• _What to work on_: Reproduce, exactly as they appear, the line containing "Tutorial for the" and every line after it, ending with the last line of the records.
::::
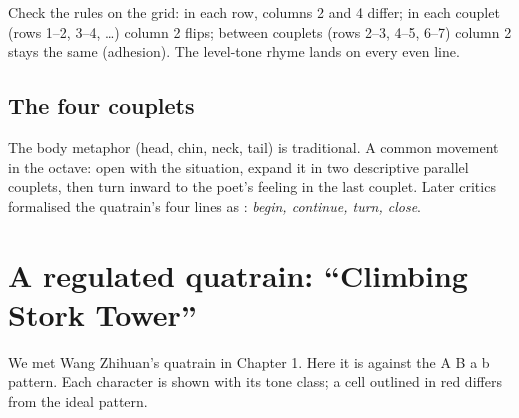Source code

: Check the rules on the grid: in each row, columns 2 and 4 differ; in each couplet (rows
1--2, 3--4, \ldots) column 2 flips; between couplets (rows 2--3, 4--5, 6--7) column 2 stays
the same (adhesion). The level-tone rhyme lands on every even line.

\subsection{The four couplets}

\begin{center}
\end{center}

\begin{aside}
The body metaphor (head, chin, neck, tail) is traditional. A common movement in the
octave: open with the situation, expand it in two descriptive parallel couplets, then turn
inward to the poet's feeling in the last couplet. Later critics formalised the quatrain's
four lines as : \emph{begin, continue, turn, close}.
\end{aside}

\section{A regulated quatrain: ``Climbing Stork Tower''}

We met Wang Zhihuan's quatrain in Chapter 1. Here it is against the A B a b pattern.
Each character is shown with its tone class; a cell outlined in red differs from the ideal
pattern.

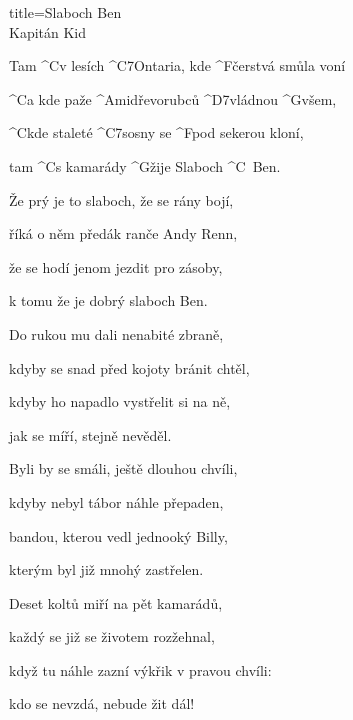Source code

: \begin{song}{title=\predtitle\centering Slaboch Ben \\\large Kapitán Kid  \vspace*{-0.3cm}}  %
\begin{centerjustified}

\sloka
	Tam ^{C}v lesích ^{{\z}C7}Ontaria, kde ^{F\z}čerstvá smůla voní

	^{C}a kde paže ^{Ami\z}dřevorubců ^{D7\z}vládnou ^{G\z}všem,
	
	^{C\z}kde staleté ^{C7\z}sosny se ^{F\z}pod sekerou kloní,
	
	tam ^{C}s kamarády ^{G\z}žije Slaboch ^{C\,\,\,}Ben.
	
	
\sloka
	Že prý je to slaboch, že se rány bojí,
	
	říká o něm předák ranče Andy Renn,
	
	že se hodí jenom jezdit pro zásoby,
	
	k tomu že je dobrý slaboch Ben.
	
	
\sloka
	Do rukou mu dali nenabité zbraně,
	
	kdyby se snad před kojoty bránit chtěl,
	
	kdyby ho napadlo vystřelit si na ně,
	
	jak se míří, stejně nevěděl.

	
\sloka	
	Byli by se smáli, ještě dlouhou chvíli,
	
	kdyby nebyl tábor náhle přepaden,
	
	bandou, kterou vedl jednooký Billy,
	
	kterým byl již mnohý zastřelen.
	
	

	


\sloka
	Deset koltů miří na pět kamarádů,
	
	každý se již se životem rozžehnal,
	
	když tu náhle zazní výkřik v pravou chvíli:
	
	kdo se nevzdá, nebude žit dál!
	

\end{centerjustified}
\end{song}

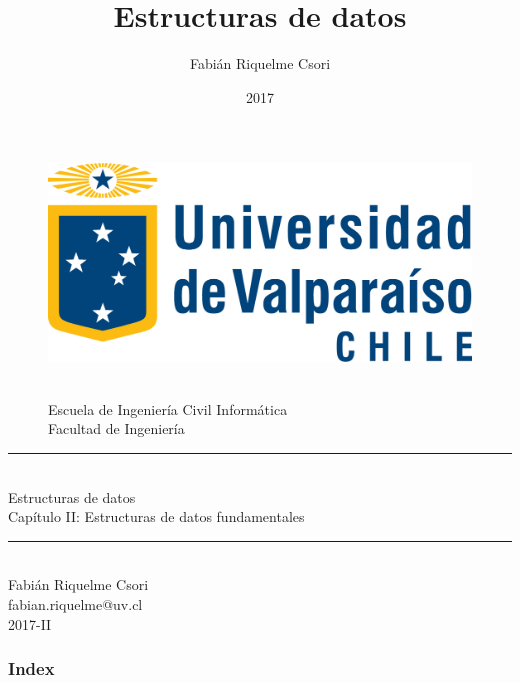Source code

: \documentclass{beamer} %
\title{Estructuras de datos}   %
\author{Fabián Riquelme Csori} %
\date{2017}                    %
\institute{Universidad de Valparaíso}                 %
\newcommand{\HRule}{\rule{\linewidth}{0.2mm}\\[1ex]}
\begin{document}
%

\begin{frame}[plain]
  \begin{figure}[h]
    \begin{minipage}{0.3\textwidth}
    \includegraphics[width=.9\textwidth]{./image/logo-UV.png}
    \end{minipage}
    \begin{minipage}{0.65\textwidth}
     $~$\\[3.6ex]
     \footnotesize{Escuela de Ingeniería Civil Informática}\\
     \footnotesize{Facultad de Ingeniería}
    \end{minipage}
  \end{figure}
  \begin{center}
    \vspace{1ex}
    \HRule
    \Large{Estructuras de datos}\\{\small Capítulo II: Estructuras de datos fundamentales}\\[-1ex]
    \HRule\vspace{1ex}
    \large{Fabián Riquelme Csori}\\[.5ex]\footnotesize{fabian.riquelme@uv.cl}\\[6ex] {\tiny 2017-II}\\[6ex]
  \end{center}
\end{frame}

\begin{frame}
 \frametitle{Index}
 \scriptsize 			%
 \tableofcontents		%
\end{frame}
\end{document}
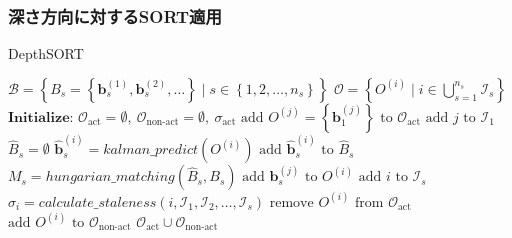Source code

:         \subsubsection{深さ方向に対するSORT適用}

        \begin{algorithm}[t]
            \caption[DepthSORT]{DepthSORT}
            \label{alg:depth_sort}
            \begin{algorithmic}[1]
                \Require $\mathcal{B} = \left\{B_s = \left\{\bm{b}_s^{(1)}, \bm{b}_s^{(2)}, \dots\right\} \mid s \in \left\{1, 2, \dots, n_s\right\}\right\}$
                \Ensure $\mathcal{O} = \left\{O^{(i)} \mid i \in \bigcup_{s=1}^{n_s} \mathcal{I}_{s}\right\}$
                \State $\textbf{Initialize: } \mathcal{O}_{\text{act}} = \emptyset,\ \mathcal{O}_{\text{non-act}} = \emptyset,\ \sigma_{\text{act}}$
                    \State $\text{add } O^{(j)} = \left\{\bm{b}_1^{(j)}\right\} \text{ to } \mathcal{O}_{\text{act}}$
                    \State $\text{add } j \text{ to }\mathcal{I}_1$
                \EndFor
                    \State $\hat{B}_s = \emptyset$
                        \State $\hat{\bm{b}}_s^{(i)} = kalman\_predict(O^{(i)})$
                        \State $\text{add } \hat{\bm{b}}_s^{(i)} \text{ to }\hat{B}_s $
                    \EndFor
                    \State $M_s = hungarian\_matching(\hat{B}_s, B_s)$
                        \State $\text{add } \bm{b}_s^{(j)} \text{ to } O^{(i)}$
                        \State $\text{add } i \text{ to } \mathcal{I}_s$
                    \EndFor
                        \State $\sigma_i = calculate\_staleness(i, \mathcal{I}_1, \mathcal{I}_2, \dots, \mathcal{I}_s)$
                            \State $\text{remove } O^{(i)} \text{ from } \mathcal{O}_{\text{act}}$
                            \State $\text{add } O^{(i)} \text{ to } \mathcal{O}_{\text{non-act}}$
                        \EndIf
                    \EndFor
                \EndFor
                \State \Return $\mathcal{O}_{\text{act}} \cup \mathcal{O}_{\text{non-act}}$
            \end{algorithmic}
        \end{algorithm}

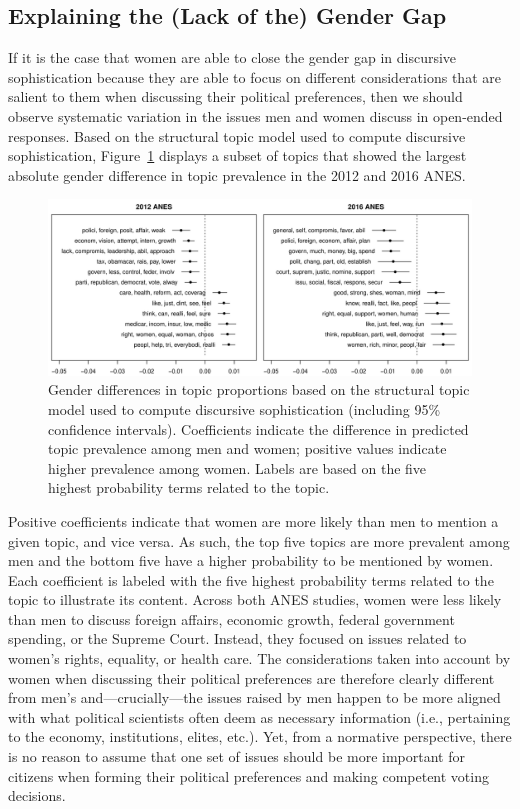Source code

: \documentclass[12pt]{article}
\begin{document}
\subsection*{Explaining the (Lack of the) Gender Gap}

If it is the case that women are able to close the gender gap in discursive sophistication because they are able to focus on different considerations that are salient to them when discussing their political preferences, then we should observe systematic variation in the issues men and women discuss in open-ended responses. Based on the structural topic model used to compute discursive sophistication, Figure~\ref{fig:stm_gender} displays a subset of topics that showed the largest absolute gender difference in topic prevalence in the 2012 and 2016 ANES.

\begin{figure}[h]\centering
\includegraphics[width=\textwidth]{../fig/stm_gender.pdf}
\caption{Gender differences in topic proportions based on the structural topic model used to compute discursive sophistication (including 95\% confidence intervals). Coefficients indicate the difference in predicted topic prevalence among men and women; positive values indicate higher prevalence among women. Labels are based on the five highest probability terms related to the topic.
}\label{fig:stm_gender}
\end{figure}

Positive coefficients indicate that women are more likely than men to mention a given topic, and vice versa. As such, the top five topics are more prevalent among men and the bottom five have a higher probability to be mentioned by women. Each coefficient is labeled with the five highest probability terms related to the topic to illustrate its content. Across both ANES studies, women were less likely than men to discuss foreign affairs, economic growth, federal government spending, or the Supreme Court. Instead, they focused on issues related to women's rights, equality, or health care. The considerations taken into account by women when discussing their political preferences are therefore clearly different from men's and---crucially---the issues raised by men happen to be more aligned with what political scientists often deem as necessary information (i.e., pertaining to the economy, institutions, elites, etc.). Yet, from a normative perspective, there is no reason to assume that one set of issues should be more important for citizens when forming their political preferences and making competent voting decisions.
\end{document}

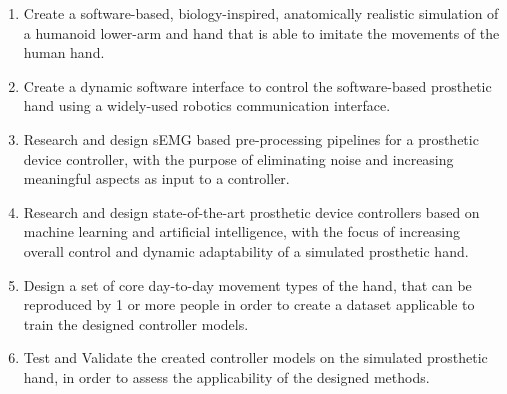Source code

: \documentclass[../main.tex]{subfiles}
\begin{document}
\begin{enumerate}
\item Create a software-based, biology-inspired, anatomically realistic simulation of a humanoid lower-arm and hand that is able to imitate the movements of the human hand.
\item Create a dynamic software interface to control the software-based prosthetic hand using a widely-used robotics communication interface.
\item Research and design sEMG based pre-processing pipelines for a prosthetic device controller, with the purpose of eliminating noise and increasing meaningful aspects as input to a controller. 
\item Research and design state-of-the-art prosthetic device controllers based on machine learning and artificial intelligence, with the focus of increasing overall control and dynamic adaptability of a simulated prosthetic hand.
\item Design a set of core day-to-day movement types of the hand, that can be reproduced by 1 or more people in order to create a dataset applicable to train the designed controller models.
\item Test and Validate the created controller models on the simulated prosthetic hand, in order to assess the applicability of the designed methods.
\end{enumerate}
\end{document}
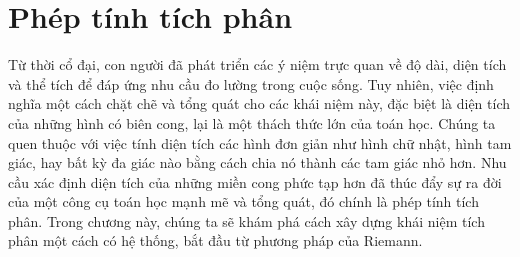 \chapter{Phép tính tích phân}

Từ thời cổ đại, con người đã phát triển các ý niệm trực quan về độ dài, diện tích và thể tích để đáp ứng nhu cầu đo lường trong cuộc sống. Tuy nhiên, việc định nghĩa một cách chặt chẽ và tổng quát cho các khái niệm này, đặc biệt là diện tích của những hình có biên cong, lại là một thách thức lớn của toán học. Chúng ta quen thuộc với việc tính diện tích các hình đơn giản như hình chữ nhật, hình tam giác, hay bất kỳ đa giác nào bằng cách chia nó thành các tam giác nhỏ hơn. Nhu cầu xác định diện tích của những miền cong phức tạp hơn đã thúc đẩy sự ra đời của một công cụ toán học mạnh mẽ và tổng quát, đó chính là phép tính tích phân. Trong chương này, chúng ta sẽ khám phá cách xây dựng khái niệm tích phân một cách có hệ thống, bắt đầu từ phương pháp của Riemann.




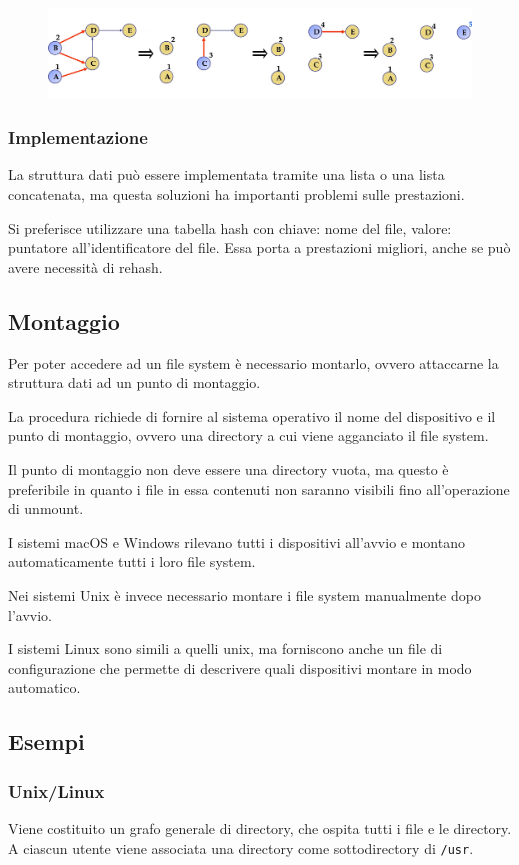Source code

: \begin{figure}[H]
    \centering
    \includegraphics[width=0.75\linewidth]{assets/algoritmo-ordinamento-topologico.jpg}
\end{figure}

\subsubsection*{Implementazione}
La struttura dati può essere implementata tramite una lista o una lista concatenata, ma questa soluzioni ha importanti problemi sulle prestazioni.

Si preferisce utilizzare una tabella hash con chiave: nome del file, valore: puntatore all'identificatore del file. Essa porta a prestazioni migliori, anche se può avere necessità di rehash.

\subsection{Montaggio}
Per poter accedere ad un file system è necessario montarlo, ovvero attaccarne la struttura dati ad un punto di montaggio.

\spacer
La procedura richiede di fornire al sistema operativo il nome del dispositivo e il punto di montaggio, ovvero una directory a cui viene agganciato il file system.

Il punto di montaggio non deve essere una directory vuota, ma questo è preferibile in quanto i file in essa contenuti non saranno visibili fino all'operazione di unmount.

\spacer
I sistemi macOS e Windows rilevano tutti i dispositivi all'avvio e montano automaticamente tutti i loro file system.

Nei sistemi Unix è invece necessario montare i file system manualmente dopo l'avvio.

I sistemi Linux sono simili a quelli unix, ma forniscono anche un file di configurazione che permette di descrivere quali dispositivi montare in modo automatico.

\subsection{Esempi}
\subsubsection{Unix/Linux}
Viene costituito un grafo generale di directory, che ospita tutti i file e le directory.
A ciascun utente viene associata una directory come sottodirectory di \texttt{/usr}.

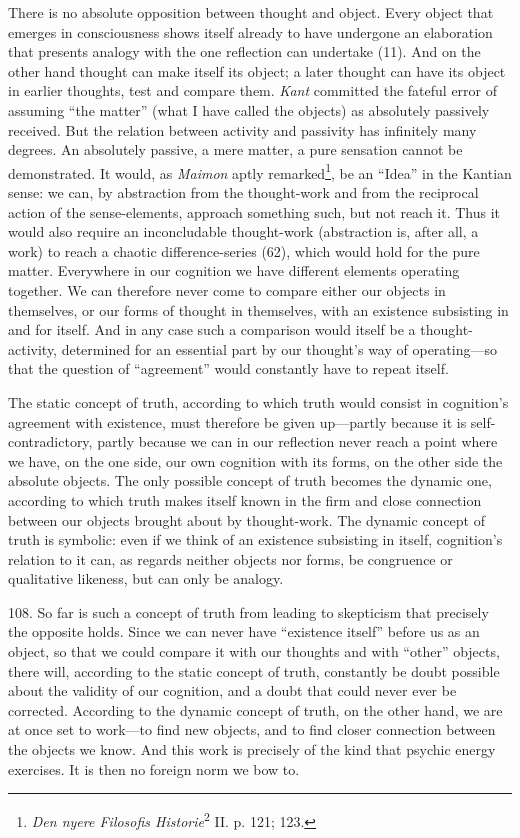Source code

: \documentclass[12pt,a4paper]{book}
\newcommand{\opage}[1]{\marginnote{\footnotesize\textit{[#1]}}}
\begin{document}
There is no absolute opposition between thought and object. Every object that
emerges in consciousness shows itself already to have undergone an elaboration
that presents analogy with the one reflection can undertake (11). And on the
other hand thought can make itself its object; a later thought can have its
object in earlier thoughts, test and compare them. \emph{Kant} committed the
fateful error of assuming ``the matter'' (what I have called the objects) as
absolutely passively received. But the relation between activity and passivity
has infinitely many degrees. An absolutely passive, a \opage{259}mere matter, a pure
sensation cannot be demonstrated. It would, as \emph{Maimon} aptly
remarked\footnote{\emph{Den nyere Filosofis Historie}\textsuperscript{2} II.
p. 121; 123.}, be an ``Idea'' in the Kantian sense: we can, by abstraction
from the thought-work and from the reciprocal action of the sense-elements,
approach something such, but not reach it. Thus it would also require an
inconcludable thought-work (abstraction is, after all, a work) to reach a
chaotic difference-series (62), which would hold for the pure matter.
Everywhere in our cognition we have different elements operating together. We
can therefore never come to compare either our objects in themselves, or our
forms of thought in themselves, with an existence subsisting in and for
itself. And in any case such a comparison would itself be a thought-activity,
determined for an essential part by our thought's way of operating---so that
the question of ``agreement'' would constantly have to repeat itself.

The static concept of truth, according to which truth would consist in
cognition's agreement with existence, must therefore be given up---partly
because it is self-contradictory, partly because we can in our reflection
never reach a point where we have, on the one side, our own cognition with its
forms, on the other side the absolute objects. The only possible concept of
truth becomes the dynamic one, according to which truth makes itself known in
the firm and close connection between our objects brought about by
thought-work. The dynamic concept of truth is symbolic: even if we think of an
existence subsisting in itself, cognition's relation to it can, as regards
neither objects nor forms, be congruence or qualitative likeness, but can only
be analogy.

108. So far is such a concept of truth from leading to skepticism that
precisely the opposite holds. Since we can never have ``existence itself''
before us as an object, so that we could compare it with our thoughts and with
``other'' objects, there will, according to the static concept of truth,
constantly be doubt possible about the validity of \opage{260}our cognition, and a doubt
that could never ever be corrected. According to the dynamic concept of truth,
on the other hand, we are at once set to work---to find new objects, and to
find closer connection between the objects we know. And this work is precisely
of the kind that psychic energy exercises. It is then no foreign norm we bow
to.
\end{document}
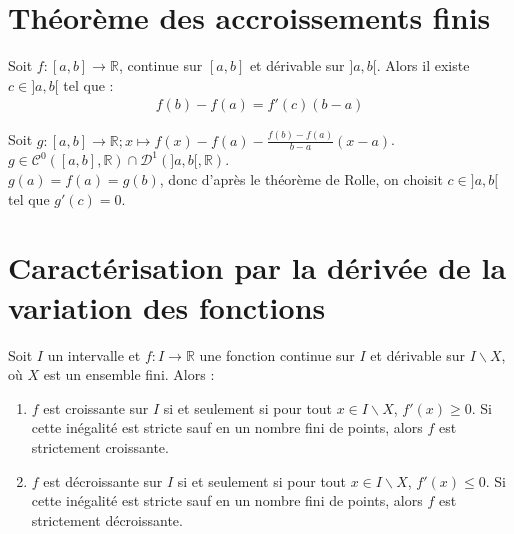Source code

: \documentclass[../main.tex]{subfiles}
\begin{document}
\section{Théorème des accroissements finis}
\begin{tcolorbox}[title=Théorème 18.21, title filled=false, colframe=orange, colback=orange!10!white]
    Soit $f:[a, b]\to \mathbb{R}$, continue sur $[a, b]$ et dérivable sur $]a, b[$. Alors il existe $c\in ]a, b[$ tel que :
    \begin{align*}
        f(b) - f(a) = f'(c)(b - a)
    \end{align*}
\end{tcolorbox}

\noindent Soit $g:[a, b] \to \mathbb{R}; x \mapsto f(x) - f(a) - \frac{f(b) - f(a)}{b - a}(x - a)$. \\
$g \in \mathcal{C}^0([a, b], \mathbb{R}) \cap \mathcal{D}^1(]a, b[, \mathbb{R})$. \\
$g(a) = f(a) = g(b)$, donc d'après le théorème de Rolle, on choisit $c\in ]a, b[$ tel que $g'(c) = 0$.

\section{Caractérisation par la dérivée de la variation des fonctions}
\begin{tcolorbox}[title=Théorème 18.37, title filled=false, colframe=orange, colback=orange!10!white]
    Soit $I$ un intervalle et $f:I\to \mathbb{R}$ une fonction continue sur $I$ et dérivable sur $I \backslash X$, où $X$ est un ensemble fini. Alors : 
    \begin{enumerate}
        \item $f$ est croissante sur $I$ si et seulement si pour tout $x\in I\backslash X$, $f'(x) \geq 0$. Si cette inégalité est stricte sauf en un nombre fini de points, alors $f$ est strictement croissante.
        \item $f$ est décroissante sur $I$ si et seulement si pour tout $x\in I\backslash X$, $f'(x) \leq 0$. Si cette inégalité est stricte sauf en un nombre fini de points, alors $f$ est strictement décroissante.
    \end{enumerate}
\end{tcolorbox}
\end{document}
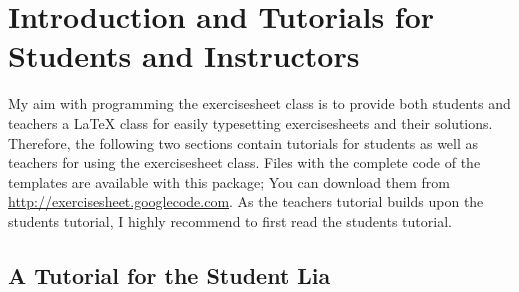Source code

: \documentclass[a4paper,fleqn,9pt]{report}
\let\sffamily=\rmfamily
\def\exercisesheet{{exercisesheet}}
\begin{document}

\begin{abstract}
  The \exercisesheet{} class provides a convenient way to produce
  hiqh-quality exercise sheets for both students and instructors. This
  is the official reference manual. It contains tutorials for students
  and instructors that explain the first steps in using this class.
  Moreover, a complete list of the commands defined by the
  \exercisesheet{} class is contained.
\end{abstract}

\tableofcontents

\chapter{Introduction and Tutorials for Students and Instructors}

My aim with programming the \exercisesheet{} class is to provide both
students and teachers a \LaTeX{} class for easily typesetting
exercisesheets and their solutions. Therefore, the following two
sections contain tutorials for students as well as teachers for using
the \exercisesheet{} class. Files with the complete code of the
templates are available with this package; You can download them from
\url{http://exercisesheet.googlecode.com}. As the teachers tutorial
builds upon the students tutorial, I highly recommend to first read
the students tutorial.

\section{A Tutorial for the Student Lia}
\end{document}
::::
• _Reply to the exercise_:
\section{A Tutorial for the Student Lia}
\end{document}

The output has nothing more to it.